The goals for the week 4 lab are to:
- Create git repositories. Commit changes. Create and merge branches.
- Create a GitHub account
- Make a pull request
This tutorial will focus on one particular tool discussed in the lecture, the Git distributed version control software. Focusing on this tool makes sense since it is useful for any situation involving sharing text files between people.
We will first set up some preferences for Git. It needs to know our name and email to tag the changes we make. This is what I entered, change the name and email to be yours.
git config --global user.name "Don Brower"
git config --global user.email "[email protected]"
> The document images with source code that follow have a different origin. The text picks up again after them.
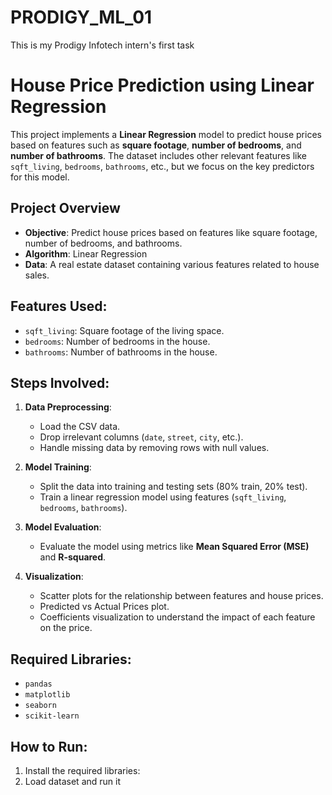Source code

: # PRODIGY_ML_01
This is my Prodigy Infotech intern's first task
# House Price Prediction using Linear Regression

This project implements a **Linear Regression** model to predict house prices based on features such as **square footage**, **number of bedrooms**, and **number of bathrooms**. The dataset includes other relevant features like `sqft_living`, `bedrooms`, `bathrooms`, etc., but we focus on the key predictors for this model.

## Project Overview

- **Objective**: Predict house prices based on features like square footage, number of bedrooms, and bathrooms.
- **Algorithm**: Linear Regression
- **Data**: A real estate dataset containing various features related to house sales.

## Features Used:
- `sqft_living`: Square footage of the living space.
- `bedrooms`: Number of bedrooms in the house.
- `bathrooms`: Number of bathrooms in the house.

## Steps Involved:
1. **Data Preprocessing**:
   - Load the CSV data.
   - Drop irrelevant columns (`date`, `street`, `city`, etc.).
   - Handle missing data by removing rows with null values.
   
2. **Model Training**:
   - Split the data into training and testing sets (80% train, 20% test).
   - Train a linear regression model using features (`sqft_living`, `bedrooms`, `bathrooms`).

3. **Model Evaluation**:
   - Evaluate the model using metrics like **Mean Squared Error (MSE)** and **R-squared**.

4. **Visualization**:
   - Scatter plots for the relationship between features and house prices.
   - Predicted vs Actual Prices plot.
   - Coefficients visualization to understand the impact of each feature on the price.

## Required Libraries:
- `pandas`
- `matplotlib`
- `seaborn`
- `scikit-learn`

## How to Run:
1. Install the required libraries:
2. Load dataset and run it

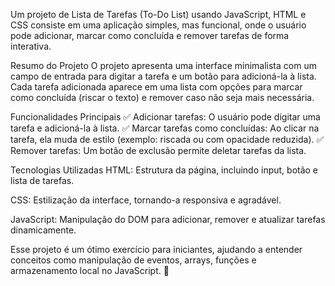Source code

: Um projeto de Lista de Tarefas (To-Do List) usando JavaScript, HTML e CSS consiste em uma aplicação simples, mas funcional, onde o usuário pode adicionar, marcar como concluída e remover tarefas de forma interativa.

Resumo do Projeto
O projeto apresenta uma interface minimalista com um campo de entrada para digitar a tarefa e um botão para adicioná-la à lista. Cada tarefa adicionada aparece em uma lista com opções para marcar como concluída (riscar o texto) e remover caso não seja mais necessária.

Funcionalidades Principais
✅ Adicionar tarefas: O usuário pode digitar uma tarefa e adicioná-la à lista.
✅ Marcar tarefas como concluídas: Ao clicar na tarefa, ela muda de estilo (exemplo: riscada ou com opacidade reduzida).
✅ Remover tarefas: Um botão de exclusão permite deletar tarefas da lista.

Tecnologias Utilizadas
HTML: Estrutura da página, incluindo input, botão e lista de tarefas.

CSS: Estilização da interface, tornando-a responsiva e agradável.

JavaScript: Manipulação do DOM para adicionar, remover e atualizar tarefas dinamicamente.

Esse projeto é um ótimo exercício para iniciantes, ajudando a entender conceitos como manipulação de eventos, arrays, funções e armazenamento local no JavaScript. 🚀
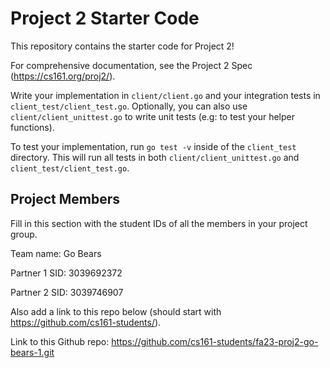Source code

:# Project 2 Starter Code

This repository contains the starter code for Project 2!

For comprehensive documentation, see the Project 2 Spec (https://cs161.org/proj2/).

Write your implementation in `client/client.go` and your integration tests in `client_test/client_test.go`. Optionally, you can also use `client/client_unittest.go` to write unit tests (e.g: to test your helper functions).

To test your implementation, run `go test -v` inside of the `client_test` directory. This will run all tests in both `client/client_unittest.go` and `client_test/client_test.go`.

## Project Members

Fill in this section with the student IDs of all the members in your project group.

Team name: Go Bears

Partner 1 SID: 3039692372

Partner 2 SID: 3039746907

Also add a link to this repo below (should start with https://github.com/cs161-students/).

Link to this Github repo: https://github.com/cs161-students/fa23-proj2-go-bears-1.git
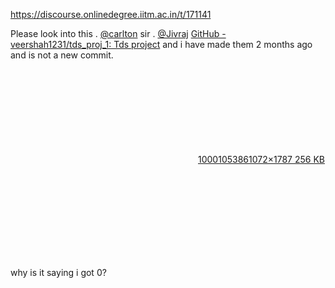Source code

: https://discourse.onlinedegree.iitm.ac.in/t/171141

Please look into this . <a class="mention" href="/u/carlton">@carlton</a> sir . <a class="mention" href="/u/jivraj">@Jivraj</a> <a href="https://github.com/veershah1231/tds_proj_1" rel="noopener nofollow ugc">GitHub - veershah1231/tds_proj_1: Tds project</a> and i have made them 2 months ago and is not a new commit.<br/>
<div class="lightbox-wrapper"><a class="lightbox" data-download-href="/uploads/short-url/iaQhsusUKxcxiJH2300WMPkeWv9.jpeg?dl=1" href="https://europe1.discourse-cdn.com/flex013/uploads/iitm/original/3X/7/f/7f60eaa650a67981fa545775751b5533966b09e3.jpeg" rel="noopener nofollow ugc" title="1000105386"><div class="meta"><svg aria-hidden="true" class="fa d-icon d-icon-far-image svg-icon"><use href="#far-image"></use></svg><span class="filename">1000105386</span><span class="informations">1072×1787 256 KB</span><svg aria-hidden="true" class="fa d-icon d-icon-discourse-expand svg-icon"><use href="#discourse-expand"></use></svg></div></a></div></p>
<p>why is it saying i got 0?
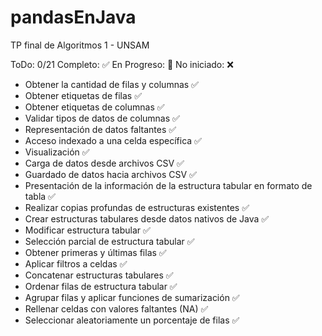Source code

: # pandasEnJava
TP final de Algoritmos 1 - UNSAM

ToDo: 0/21
Completo: ✅
En Progreso: 🚧
No iniciado: ❌

- Obtener la cantidad de filas y columnas ✅
- Obtener etiquetas de filas ✅
- Obtener etiquetas de columnas ✅
- Validar tipos de datos de columnas ✅
- Representación de datos faltantes ✅ 
- Acceso indexado a una celda específica ✅
- Visualización ✅
- Carga de datos desde archivos CSV ✅
- Guardado de datos hacia archivos CSV ✅
- Presentación de la información de la estructura tabular en formato de tabla ✅
- Realizar copias profundas de estructuras existentes ✅
- Crear estructuras tabulares desde datos nativos de Java ✅
- Modificar estructura tabular ✅
- Selección parcial de estructura tabular ✅
- Obtener primeras y últimas filas ✅
- Aplicar filtros a celdas ✅
- Concatenar estructuras tabulares ✅
- Ordenar filas de estructura tabular  ✅ 
- Agrupar filas y aplicar funciones de sumarización ✅
- Rellenar celdas con valores faltantes (NA) ✅
- Seleccionar aleatoriamente un porcentaje de filas ✅
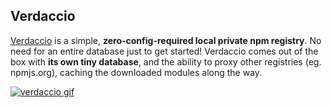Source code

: ## Verdaccio

[Verdaccio](https://verdaccio.org/) is a simple, **zero-config-required local private npm registry**.
No need for an entire database just to get started! Verdaccio comes out of the box with
**its own tiny database**, and the ability to proxy other registries (eg. npmjs.org),
caching the downloaded modules along the way.

[![verdaccio gif](https://cdn.verdaccio.dev/readme/readme-website.png)](https://verdaccio.org/)

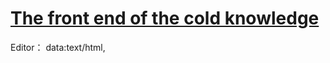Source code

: # [The front end of the cold knowledge](http://www.cnblogs.com/Wayou/p/things_you_dont_know_about_frontend.html?hmsr=toutiao.io&utm_medium=toutiao.io&utm_source=toutiao.io)
Editor： data:text/html, <html contenteditable>    
  

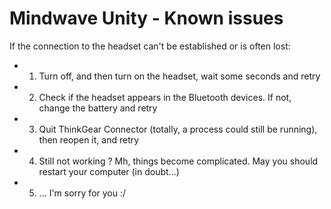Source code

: # Mindwave Unity - Known issues

If the connection to the headset can't be established or is often lost:

* 1) Turn off, and then turn on the headset, wait some seconds and retry
* 2) Check if the headset appears in the Bluetooth devices. If not, change the battery and retry
* 3) Quit ThinkGear Connector (totally, a process could still be running), then reopen it, and retry
* 4) Still not working ? Mh, things become complicated. May you should restart your computer (in doubt...)
* 5) ... I'm sorry for you :/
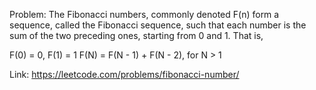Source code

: Problem: The Fibonacci numbers, commonly denoted F(n) form a sequence,
called the Fibonacci sequence, such that each number is the sum of the two
preceding ones, starting from 0 and 1. That is,

F(0) = 0,   F(1) = 1
F(N) = F(N - 1) + F(N - 2), for N > 1

Link: https://leetcode.com/problems/fibonacci-number/
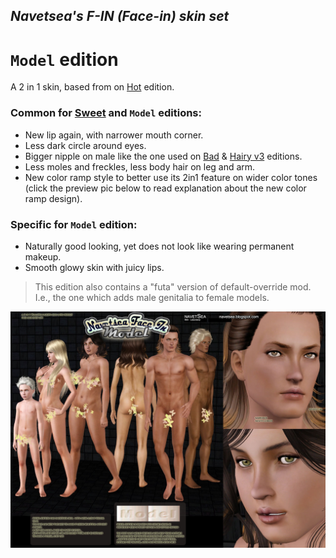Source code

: ## _Navetsea's F-IN (Face-in) skin set_
# `Model` edition

A 2 in 1 skin, based from on [Hot](/17%20Hot) edition.

### Common for [Sweet](/19%20Sweet) and `Model` editions:

- New lip again, with narrower mouth corner.
- Less dark circle around eyes.
- Bigger nipple on male like the one used on [Bad](/18.1%20Bad) & [Hairy v3](/18.2%20Hairy%20v3) editions.
- Less moles and freckles, less body hair on leg and arm.
- New color ramp style to better use its 2in1 feature on wider color tones (click the preview pic below to read explanation about the new color ramp design).

### Specific for `Model` edition:

- Naturally good looking, yet does not look like wearing permanent makeup.
- Smooth glowy skin with juicy lips.

> This edition also contains a "futa" version of default-override mod. I.e., the one which adds male genitalia to female models.

![Model](/_PREVIEW/20%20Model.jpg)

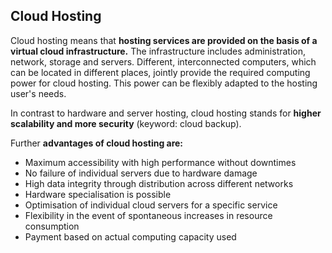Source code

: ## Cloud Hosting


Cloud hosting means that **hosting services are provided on the basis of a virtual cloud infrastructure.** The infrastructure includes administration, network, storage and servers. Different, interconnected computers, which can be located in different places, jointly provide the required computing power for cloud hosting. This power can be flexibly adapted to the hosting user's needs.

In contrast to hardware and server hosting, cloud hosting stands for **higher scalability and more security** (keyword: cloud backup).  

Further **advantages of cloud hosting are:**

 - Maximum accessibility with high performance without downtimes 
 - No failure of individual servers due to hardware damage 
 - High data integrity through distribution across different networks 
 - Hardware specialisation is possible  
 - Optimisation of individual cloud servers for a specific service 
 - Flexibility in the event of spontaneous increases in resource consumption 
 - Payment based on actual computing capacity used
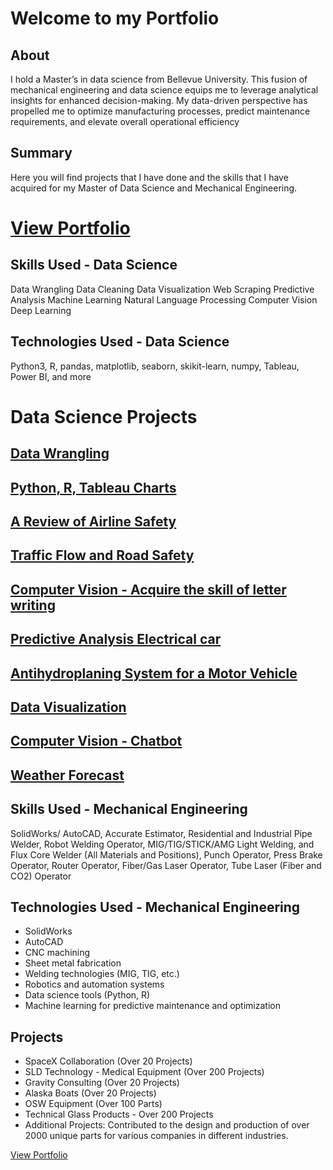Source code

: 
# Welcome to my Portfolio


## About
I hold a Master’s in data science from Bellevue University. This fusion of mechanical engineering and data science equips me to leverage analytical insights for enhanced decision-making. My data-driven perspective has propelled me to optimize manufacturing processes, predict maintenance requirements, and elevate overall operational efficiency

## Summary
Here you will find projects that I have done and the skills that I have acquired for my Master of Data Science and Mechanical Engineering.

# [View Portfolio](https://rahimianyousof.wixsite.com/my-site-4)

## Skills Used - Data Science 
Data Wrangling
Data Cleaning
Data Visualization
Web Scraping
Predictive Analysis
Machine Learning
Natural Language Processing
Computer Vision
Deep Learning

## Technologies Used - Data Science 
Python3, R, pandas, matplotlib, seaborn, skikit-learn, numpy, Tableau, Power BI, and more

# Data Science Projects
## [Data Wrangling](https://github.com/Yousof-Rahimian/Data-Wrangling)
## [Python, R, Tableau Charts](https://github.com/Yousof-Rahimian/Python-R-Tableau-Charts)
## [A Review of Airline Safety](https://github.com/Yousof-Rahimian/A-Review-of-Airline-Safety)
## [Traffic Flow and Road Safety](https://github.com/Yousof-Rahimian/Traffic-Flow-and-Road-Safety)
## [Computer Vision - Acquire the skill of letter writing](https://github.com/Yousof-Rahimian/Acquire-the-skill-of-letter-writing)
## [Predictive Analysis Electrical car](https://github.com/Yousof-Rahimian/Predictive-Analysis-Electrical-car-)
## [Antihydroplaning System for a Motor Vehicle](https://github.com/Yousof-Rahimian/Antihydroplaning-System-for-a-Motor-Vehicle)
## [Data Visualization](https://github.com/Yousof-Rahimian/Data-Visualization)
## [Computer Vision - Chatbot](https://github.com/Yousof-Rahimian/Cahtbot)
## [Weather Forecast](https://github.com/Yousof-Rahimian/WheaderApp)

## Skills Used - Mechanical Engineering 
SolidWorks/ AutoCAD, Accurate Estimator, Residential and Industrial Pipe Welder, Robot Welding Operator, MIG/TIG/STICK/AMG Light Welding, and Flux Core Welder (All Materials and Positions), Punch Operator, Press Brake Operator, Router Operator, Fiber/Gas Laser Operator, Tube Laser (Fiber and CO2) Operator

## Technologies Used - Mechanical Engineering
- SolidWorks 
- AutoCAD
- CNC machining
- Sheet metal fabrication
- Welding technologies (MIG, TIG, etc.)
- Robotics and automation systems
- Data science tools (Python, R)
- Machine learning for predictive maintenance and optimization

## Projects
- SpaceX Collaboration (Over 20 Projects)
- SLD Technology - Medical Equipment (Over 200 Projects)
- Gravity Consulting (Over 20 Projects)
- Alaska Boats (Over 20 Projects)
- OSW Equipment (Over 100 Parts)
- Technical Glass Products - Over 200 Projects
- Additional Projects: Contributed to the design and production of over 2000 unique parts for various companies in different industries.




[View Portfolio](https://rahimianyousof.wixsite.com/my-site-4)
I think the default editor is set to be "nano", but lets make it explicit:
git config --global core.editor nano
Every Git repository has a notion of a "default branch". This is kind of the natural starting point for browsing the code. Most new git repositories use "main" as this branch name. We will make sure that is also configured for us:
git config --global init.defaultBranch main
Git tracks changes to the files inside an entire directory. Lets make a directory to work in. We will make a new Git repository in this directory for us to practice making commits.
mkdir week4-test
cd week4-test
git init
The "git init" command tells Git that we want to track changes in the week4 directory (and any subdirectories). Make a file. It is good for every project to have a README file to contain the project name and a description for it.
nano README.md
Type some text. I typed the following:
A repository to test git commands with.
Exit nano by typing CTRL-S to save and then CTRL-X to exit.
Git classifies the files in our directory as tracked or untracked. Tracked files are stored in the repository and have their changes being tracked by Git. Untracked files are not tracked by Git. We can ask Git to tell us the status of the files in our directory compared with the repository (which is currently empty).
git status
It says that we are on the branch "main", that the repository has no commits and that there is an untracked file present. The untracked file list is a good reminder that a new file has been created and we should either track it, or tell Git to ignore it. We will tell Git to track this file:
git add README.md
The git add
command just tells Git that we want to include this file in our next commit, but doesn't actually save it to the repository.
The git commit
actually saves files to the repository.
git commit
When you run this, a text editor will appear.
Git is asking you to type a message to remind you of what this change is doing.
The lines starting with a hash #
will be removed by Git before saving.
Git puts them there as a reminder of what files this commit will be updating.
A commit message should consist of at least one line giving a brief summary of the changes. Then if more information is desired, enter a blank line and then write as much as you care to. Since this is the first commit, nothing has changed yet, so the standard practice is to use "Initial commit". Exit nano with CTRL-X and save the message. You've made a commit.
(Run git status
. Has anything changed?)
We can now ask Git for the repository history with git log
.
$ git log
commit c9e8d3ec39248fbb60c94c7555c61e2812f144 (HEAD -> main)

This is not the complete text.